What follows is a set of records; restate each one word for word and drop the pictures.

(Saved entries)
== Segment start ==

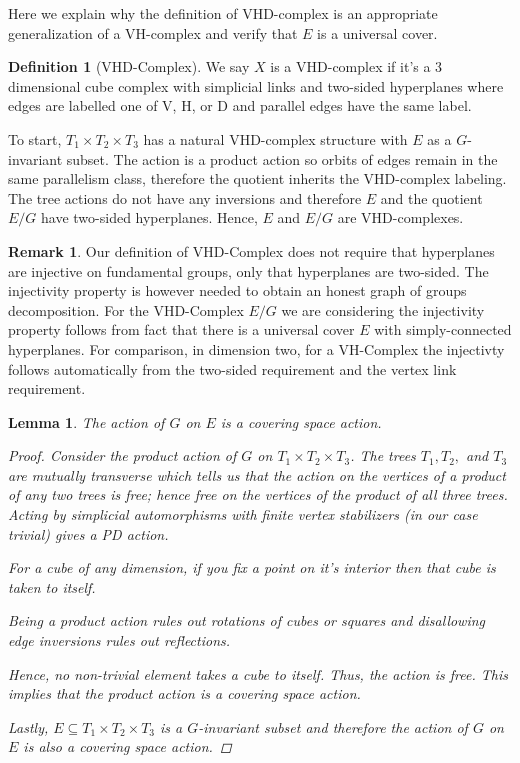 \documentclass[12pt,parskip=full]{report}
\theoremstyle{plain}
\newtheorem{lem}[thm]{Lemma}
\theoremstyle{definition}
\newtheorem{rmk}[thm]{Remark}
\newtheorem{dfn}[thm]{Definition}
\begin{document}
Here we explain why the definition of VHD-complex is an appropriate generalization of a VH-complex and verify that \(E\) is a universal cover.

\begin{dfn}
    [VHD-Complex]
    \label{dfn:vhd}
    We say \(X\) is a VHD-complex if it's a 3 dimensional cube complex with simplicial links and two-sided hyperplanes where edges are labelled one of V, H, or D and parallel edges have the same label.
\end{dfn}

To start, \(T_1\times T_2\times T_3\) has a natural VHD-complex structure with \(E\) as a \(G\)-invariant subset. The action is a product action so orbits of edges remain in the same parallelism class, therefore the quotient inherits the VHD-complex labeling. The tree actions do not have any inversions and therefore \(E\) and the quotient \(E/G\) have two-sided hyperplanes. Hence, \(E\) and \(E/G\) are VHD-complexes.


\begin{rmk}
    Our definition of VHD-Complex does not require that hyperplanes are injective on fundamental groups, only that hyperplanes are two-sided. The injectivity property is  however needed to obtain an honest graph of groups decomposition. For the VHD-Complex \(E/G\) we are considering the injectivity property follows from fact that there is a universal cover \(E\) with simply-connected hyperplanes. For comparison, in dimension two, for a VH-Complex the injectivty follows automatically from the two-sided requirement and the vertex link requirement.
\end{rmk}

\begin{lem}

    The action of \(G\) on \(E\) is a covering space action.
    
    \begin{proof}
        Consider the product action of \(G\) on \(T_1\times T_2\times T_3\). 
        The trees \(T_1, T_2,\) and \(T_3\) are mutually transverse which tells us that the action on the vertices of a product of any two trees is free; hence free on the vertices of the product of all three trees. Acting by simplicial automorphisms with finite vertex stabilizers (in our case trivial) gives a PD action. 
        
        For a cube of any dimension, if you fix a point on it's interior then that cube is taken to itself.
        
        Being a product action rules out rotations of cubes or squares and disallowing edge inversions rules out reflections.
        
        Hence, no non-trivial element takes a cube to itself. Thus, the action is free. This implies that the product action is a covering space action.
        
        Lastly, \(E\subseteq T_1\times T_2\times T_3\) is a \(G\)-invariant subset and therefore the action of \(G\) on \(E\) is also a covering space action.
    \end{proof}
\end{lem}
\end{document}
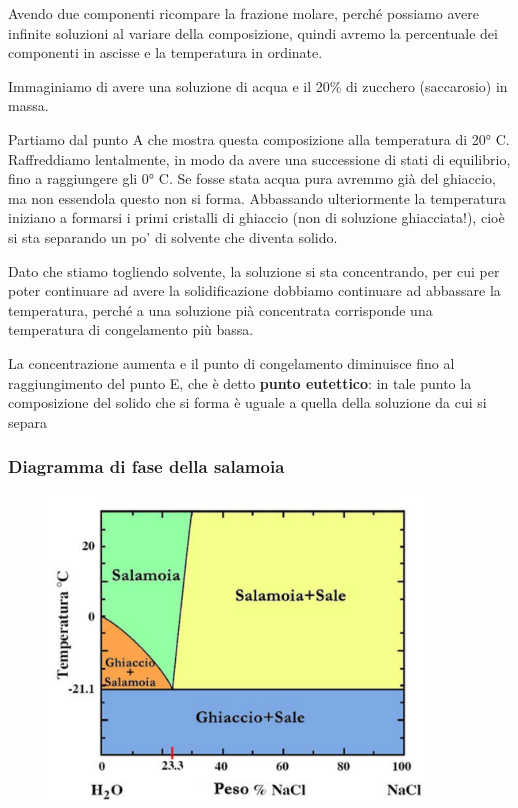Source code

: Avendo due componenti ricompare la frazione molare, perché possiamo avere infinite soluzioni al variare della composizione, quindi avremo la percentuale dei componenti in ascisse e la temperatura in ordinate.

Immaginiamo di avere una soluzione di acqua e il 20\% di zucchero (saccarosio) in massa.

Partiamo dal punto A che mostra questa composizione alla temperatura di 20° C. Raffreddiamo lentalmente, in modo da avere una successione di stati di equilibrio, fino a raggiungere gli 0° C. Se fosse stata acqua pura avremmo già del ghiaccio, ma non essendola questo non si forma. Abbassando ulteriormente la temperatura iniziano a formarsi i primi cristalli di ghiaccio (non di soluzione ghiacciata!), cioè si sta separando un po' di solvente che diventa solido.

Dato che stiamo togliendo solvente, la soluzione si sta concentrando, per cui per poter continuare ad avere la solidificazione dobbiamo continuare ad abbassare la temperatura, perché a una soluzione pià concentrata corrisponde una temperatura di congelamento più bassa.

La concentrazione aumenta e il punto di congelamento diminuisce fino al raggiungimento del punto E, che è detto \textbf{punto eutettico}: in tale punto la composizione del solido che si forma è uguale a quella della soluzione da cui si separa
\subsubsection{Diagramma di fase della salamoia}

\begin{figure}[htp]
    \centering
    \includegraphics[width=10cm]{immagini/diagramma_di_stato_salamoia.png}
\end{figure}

== Segment end ==

● EXERCISE RESPONSE
 \documentclass[12pt,parskip=full]{report}
\theoremstyle{plain}
\newtheorem{lem}[thm]{Lemma}
\theoremstyle{definition}
\newtheorem{rmk}[thm]{Remark}
\newtheorem{dfn}[thm]{Definition}
\begin{document}
Here we explain why the definition of VHD-complex is an appropriate generalization of a VH-complex and verify that \(E\) is a universal cover.

\begin{dfn}
    [VHD-Complex]
    \label{dfn:vhd}
    We say \(X\) is a VHD-complex if it's a 3 dimensional cube complex with simplicial links and two-sided hyperplanes where edges are labelled one of V, H, or D and parallel edges have the same label.
\end{dfn}

To start, \(T_1\times T_2\times T_3\) has a natural VHD-complex structure with \(E\) as a \(G\)-invariant subset. The action is a product action so orbits of edges remain in the same parallelism class, therefore the quotient inherits the VHD-complex labeling. The tree actions do not have any inversions and therefore \(E\) and the quotient \(E/G\) have two-sided hyperplanes. Hence, \(E\) and \(E/G\) are VHD-complexes.


\begin{rmk}
    Our definition of VHD-Complex does not require that hyperplanes are injective on fundamental groups, only that hyperplanes are two-sided. The injectivity property is  however needed to obtain an honest graph of groups decomposition. For the VHD-Complex \(E/G\) we are considering the injectivity property follows from fact that there is a universal cover \(E\) with simply-connected hyperplanes. For comparison, in dimension two, for a VH-Complex the injectivty follows automatically from the two-sided requirement and the vertex link requirement.
\end{rmk}

\begin{lem}

    The action of \(G\) on \(E\) is a covering space action.
    
    \begin{proof}
        Consider the product action of \(G\) on \(T_1\times T_2\times T_3\). 
        The trees \(T_1, T_2,\) and \(T_3\) are mutually transverse which tells us that the action on the vertices of a product of any two trees is free; hence free on the vertices of the product of all three trees. Acting by simplicial automorphisms with finite vertex stabilizers (in our case trivial) gives a PD action. 
        
        For a cube of any dimension, if you fix a point on it's interior then that cube is taken to itself.
        
        Being a product action rules out rotations of cubes or squares and disallowing edge inversions rules out reflections.
        
        Hence, no non-trivial element takes a cube to itself. Thus, the action is free. This implies that the product action is a covering space action.
        
        Lastly, \(E\subseteq T_1\times T_2\times T_3\) is a \(G\)-invariant subset and therefore the action of \(G\) on \(E\) is also a covering space action.
    \end{proof}
\end{lem}
\end{document}
Source code

: Avendo due componenti ricompare la frazione molare, perché possiamo avere infinite soluzioni al variare della composizione, quindi avremo la percentuale dei componenti in ascisse e la temperatura in ordinate.

Immaginiamo di avere una soluzione di acqua e il 20\% di zucchero (saccarosio) in massa.

Partiamo dal punto A che mostra questa composizione alla temperatura di 20° C. Raffreddiamo lentalmente, in modo da avere una successione di stati di equilibrio, fino a raggiungere gli 0° C. Se fosse stata acqua pura avremmo già del ghiaccio, ma non essendola questo non si forma. Abbassando ulteriormente la temperatura iniziano a formarsi i primi cristalli di ghiaccio (non di soluzione ghiacciata!), cioè si sta separando un po' di solvente che diventa solido.

Dato che stiamo togliendo solvente, la soluzione si sta concentrando, per cui per poter continuare ad avere la solidificazione dobbiamo continuare ad abbassare la temperatura, perché a una soluzione pià concentrata corrisponde una temperatura di congelamento più bassa.

La concentrazione aumenta e il punto di congelamento diminuisce fino al raggiungimento del punto E, che è detto \textbf{punto eutettico}: in tale punto la composizione del solido che si forma è uguale a quella della soluzione da cui si separa
\subsubsection{Diagramma di fase della salamoia}

\begin{figure}[htp]
    \centering
    \includegraphics[width=10cm]{immagini/diagramma_di_stato_salamoia.png}
\end{figure}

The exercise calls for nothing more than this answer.